My Approach: I assumed a simple [x,y] translation was sufficient to align the images properly. I exhaustively searched over a [-15, 15] pixel displacement window and chose the displacement that yielded the best score under the sum of squared differences similarity metric. For photos that were too large to do this on, I used an image pyramid approach, starting from the coarsest scale and moving downwards, updating the best displacement estimate at every level.
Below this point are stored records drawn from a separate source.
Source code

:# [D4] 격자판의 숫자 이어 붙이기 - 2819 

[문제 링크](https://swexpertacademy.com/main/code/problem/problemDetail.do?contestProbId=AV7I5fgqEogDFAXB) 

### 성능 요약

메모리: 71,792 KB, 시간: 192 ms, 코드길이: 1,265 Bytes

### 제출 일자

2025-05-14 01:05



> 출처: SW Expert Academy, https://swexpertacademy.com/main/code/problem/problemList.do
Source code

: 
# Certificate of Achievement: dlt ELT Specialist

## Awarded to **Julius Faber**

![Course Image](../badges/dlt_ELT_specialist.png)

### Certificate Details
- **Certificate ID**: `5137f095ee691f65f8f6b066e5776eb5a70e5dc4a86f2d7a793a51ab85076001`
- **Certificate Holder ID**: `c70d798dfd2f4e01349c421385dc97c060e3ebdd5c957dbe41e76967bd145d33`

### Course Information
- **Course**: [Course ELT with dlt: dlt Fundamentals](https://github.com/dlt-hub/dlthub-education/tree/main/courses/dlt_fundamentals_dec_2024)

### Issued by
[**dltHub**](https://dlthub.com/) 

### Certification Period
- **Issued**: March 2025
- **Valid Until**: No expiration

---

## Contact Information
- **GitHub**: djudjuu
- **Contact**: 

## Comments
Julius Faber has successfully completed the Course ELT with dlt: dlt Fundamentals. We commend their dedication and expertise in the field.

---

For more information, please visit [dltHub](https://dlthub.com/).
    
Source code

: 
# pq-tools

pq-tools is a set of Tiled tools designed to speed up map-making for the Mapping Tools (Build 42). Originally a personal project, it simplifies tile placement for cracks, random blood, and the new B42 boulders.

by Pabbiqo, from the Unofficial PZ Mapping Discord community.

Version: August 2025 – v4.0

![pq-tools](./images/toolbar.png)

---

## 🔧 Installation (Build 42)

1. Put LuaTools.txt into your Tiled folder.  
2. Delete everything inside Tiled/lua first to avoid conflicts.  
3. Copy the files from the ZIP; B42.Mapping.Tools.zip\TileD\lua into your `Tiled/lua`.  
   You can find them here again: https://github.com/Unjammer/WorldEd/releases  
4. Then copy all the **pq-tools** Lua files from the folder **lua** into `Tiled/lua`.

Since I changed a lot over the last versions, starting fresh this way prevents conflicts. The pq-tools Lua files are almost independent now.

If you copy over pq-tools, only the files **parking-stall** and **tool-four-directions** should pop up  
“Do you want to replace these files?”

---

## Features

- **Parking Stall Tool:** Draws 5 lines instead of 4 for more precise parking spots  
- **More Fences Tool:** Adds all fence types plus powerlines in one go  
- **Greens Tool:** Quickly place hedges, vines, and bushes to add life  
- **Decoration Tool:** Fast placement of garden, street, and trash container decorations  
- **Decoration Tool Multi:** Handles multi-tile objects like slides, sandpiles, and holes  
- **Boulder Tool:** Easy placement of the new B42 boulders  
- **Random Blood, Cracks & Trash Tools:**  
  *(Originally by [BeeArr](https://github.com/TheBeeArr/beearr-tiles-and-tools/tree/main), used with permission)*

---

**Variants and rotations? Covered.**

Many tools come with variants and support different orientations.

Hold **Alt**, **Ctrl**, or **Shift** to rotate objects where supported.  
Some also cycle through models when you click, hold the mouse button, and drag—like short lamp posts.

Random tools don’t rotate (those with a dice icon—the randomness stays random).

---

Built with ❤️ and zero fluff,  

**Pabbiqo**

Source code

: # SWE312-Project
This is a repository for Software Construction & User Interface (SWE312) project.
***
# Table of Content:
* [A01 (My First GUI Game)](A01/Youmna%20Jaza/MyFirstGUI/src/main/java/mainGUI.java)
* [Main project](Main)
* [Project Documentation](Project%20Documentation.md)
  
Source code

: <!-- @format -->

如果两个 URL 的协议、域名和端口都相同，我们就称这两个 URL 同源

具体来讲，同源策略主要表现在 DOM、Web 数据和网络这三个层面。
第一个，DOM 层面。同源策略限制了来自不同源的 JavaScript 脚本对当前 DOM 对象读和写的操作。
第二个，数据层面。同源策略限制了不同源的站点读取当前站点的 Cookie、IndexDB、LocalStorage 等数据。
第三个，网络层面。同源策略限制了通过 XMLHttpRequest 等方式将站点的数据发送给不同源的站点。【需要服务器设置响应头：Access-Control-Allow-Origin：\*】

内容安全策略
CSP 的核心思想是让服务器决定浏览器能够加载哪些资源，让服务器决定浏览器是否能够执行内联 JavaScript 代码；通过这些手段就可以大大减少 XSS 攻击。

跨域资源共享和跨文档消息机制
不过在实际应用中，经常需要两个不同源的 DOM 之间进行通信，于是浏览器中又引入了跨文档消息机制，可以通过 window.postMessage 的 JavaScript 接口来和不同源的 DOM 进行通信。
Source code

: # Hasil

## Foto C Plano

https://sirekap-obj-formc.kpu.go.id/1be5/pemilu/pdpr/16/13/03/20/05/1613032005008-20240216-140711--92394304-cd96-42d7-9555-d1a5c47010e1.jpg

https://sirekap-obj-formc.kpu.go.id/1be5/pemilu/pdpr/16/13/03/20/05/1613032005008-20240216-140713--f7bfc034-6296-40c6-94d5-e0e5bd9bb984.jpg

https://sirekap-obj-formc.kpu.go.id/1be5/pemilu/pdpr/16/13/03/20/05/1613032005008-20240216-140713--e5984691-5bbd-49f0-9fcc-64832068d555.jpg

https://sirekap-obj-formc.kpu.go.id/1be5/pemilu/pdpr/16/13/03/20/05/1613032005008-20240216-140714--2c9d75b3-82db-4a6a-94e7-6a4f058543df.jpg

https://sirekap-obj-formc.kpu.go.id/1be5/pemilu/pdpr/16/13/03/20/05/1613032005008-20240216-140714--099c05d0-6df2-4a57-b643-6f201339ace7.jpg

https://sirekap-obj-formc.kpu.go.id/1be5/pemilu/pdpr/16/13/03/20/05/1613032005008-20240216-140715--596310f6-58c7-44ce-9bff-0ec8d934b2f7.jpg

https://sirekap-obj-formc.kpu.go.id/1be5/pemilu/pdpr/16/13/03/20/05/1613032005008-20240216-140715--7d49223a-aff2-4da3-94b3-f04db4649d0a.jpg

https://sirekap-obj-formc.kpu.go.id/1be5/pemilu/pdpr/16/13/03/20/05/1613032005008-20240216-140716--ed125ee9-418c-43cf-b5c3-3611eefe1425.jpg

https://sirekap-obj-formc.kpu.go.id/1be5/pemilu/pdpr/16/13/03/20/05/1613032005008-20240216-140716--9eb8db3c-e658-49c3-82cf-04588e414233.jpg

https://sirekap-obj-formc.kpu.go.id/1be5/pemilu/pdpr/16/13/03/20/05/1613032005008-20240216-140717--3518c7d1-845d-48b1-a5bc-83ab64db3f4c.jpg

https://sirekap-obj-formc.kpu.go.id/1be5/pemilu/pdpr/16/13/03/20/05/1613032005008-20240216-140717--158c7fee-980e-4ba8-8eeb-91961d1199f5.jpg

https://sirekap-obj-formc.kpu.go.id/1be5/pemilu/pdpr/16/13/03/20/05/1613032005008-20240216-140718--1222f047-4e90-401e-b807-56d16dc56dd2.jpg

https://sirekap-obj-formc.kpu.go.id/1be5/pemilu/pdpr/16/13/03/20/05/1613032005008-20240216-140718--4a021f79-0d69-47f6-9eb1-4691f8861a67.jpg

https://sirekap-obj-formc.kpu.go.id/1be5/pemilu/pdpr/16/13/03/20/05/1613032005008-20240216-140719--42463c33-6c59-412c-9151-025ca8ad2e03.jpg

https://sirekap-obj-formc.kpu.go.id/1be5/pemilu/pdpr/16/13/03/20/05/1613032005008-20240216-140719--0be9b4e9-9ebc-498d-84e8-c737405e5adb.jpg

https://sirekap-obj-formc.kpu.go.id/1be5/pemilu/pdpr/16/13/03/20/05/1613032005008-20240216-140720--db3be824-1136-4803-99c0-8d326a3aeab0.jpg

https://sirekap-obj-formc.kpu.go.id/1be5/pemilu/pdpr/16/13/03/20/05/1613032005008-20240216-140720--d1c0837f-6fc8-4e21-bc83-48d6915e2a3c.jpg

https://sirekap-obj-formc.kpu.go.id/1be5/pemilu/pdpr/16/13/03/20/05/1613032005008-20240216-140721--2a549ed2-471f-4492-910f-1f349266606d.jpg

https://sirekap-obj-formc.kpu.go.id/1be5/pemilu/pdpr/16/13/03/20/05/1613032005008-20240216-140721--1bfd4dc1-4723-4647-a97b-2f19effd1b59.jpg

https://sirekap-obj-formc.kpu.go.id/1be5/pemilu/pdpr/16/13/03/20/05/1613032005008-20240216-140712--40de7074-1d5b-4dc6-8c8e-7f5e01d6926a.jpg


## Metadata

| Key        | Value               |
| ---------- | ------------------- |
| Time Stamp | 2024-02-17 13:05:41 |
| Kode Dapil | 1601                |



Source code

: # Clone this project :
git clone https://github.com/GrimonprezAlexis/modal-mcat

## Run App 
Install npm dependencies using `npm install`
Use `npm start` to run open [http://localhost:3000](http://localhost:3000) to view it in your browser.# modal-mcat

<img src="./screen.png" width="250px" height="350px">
There were no problems that required me to change my implementation design; the only problems I encountered were in implementing said design, which was probably a good thing. For example, a very persistent bug I spent a long time finding was in line 71 of main.py. At one point, I wasn't summing the two displacement values; I was just returning one of them. This meant my estimate was not updating properly.

aligned_cathedral.jpg

aligned_emir.tif

aligned_harvesters.tif

aligned_icon.tif

aligned_melons.tif

aligned_monastery.jpg

aligned_onion_church.tif

aligned_lady.tif

aligned_tobolsk.jpg

aligned_self_portrait.tif

Calculated Offsets:

Cathedral: G[5, 2] R[12, 3]

Emir: G[48, 24] R[-55, 16]

Harvesters: G[59, 18] R[124, 15]

Icon: G[41, 18] R[90, 23]

Melons: G[84, 10] R[180, 14]

Monastery: G[-3, 2] R[3, 2]

Onion Church: G[50, 26] R[108, 37]

Lady: G[58, 5] R[118, 10]

Tobolsk: G[3, 3] R[7, 3]

Self Portrait: G[77, 29] R[175, 37]

Three Generations: G[54, 16] R[106, 14]

Train: G[42, 7] R[85, 32]

Workshop: G[160, 133] R[288, 60]

aligned_guardhouse.tif

aligned_por_porog_waterfall.tif

aligned_lake_sterzh.tif

aligned_casting.tif

Calculated Offsets:

Guardhouse: G[10, 18] R[27, 28]

Por Porog Waterfall: G[27, 0] R[106, 0]

Lake Sterzh: G[64, 24] R[77, 30]

Casting: G[61, 23] R[142, 21]

Of all the ones I tried, Emir and Village aligned very poorly, and Lake Sterzh aligned passably but noticeably worse than the others. Village and Lake Sterzh both had long expanses of similar pixel values that made it hard to find the correct displacement values, while Emir had a lot of noise in its data. Implementing the bells and whistles would probably have helped significantly with these images, especially cropping the borders and trying slight rotations.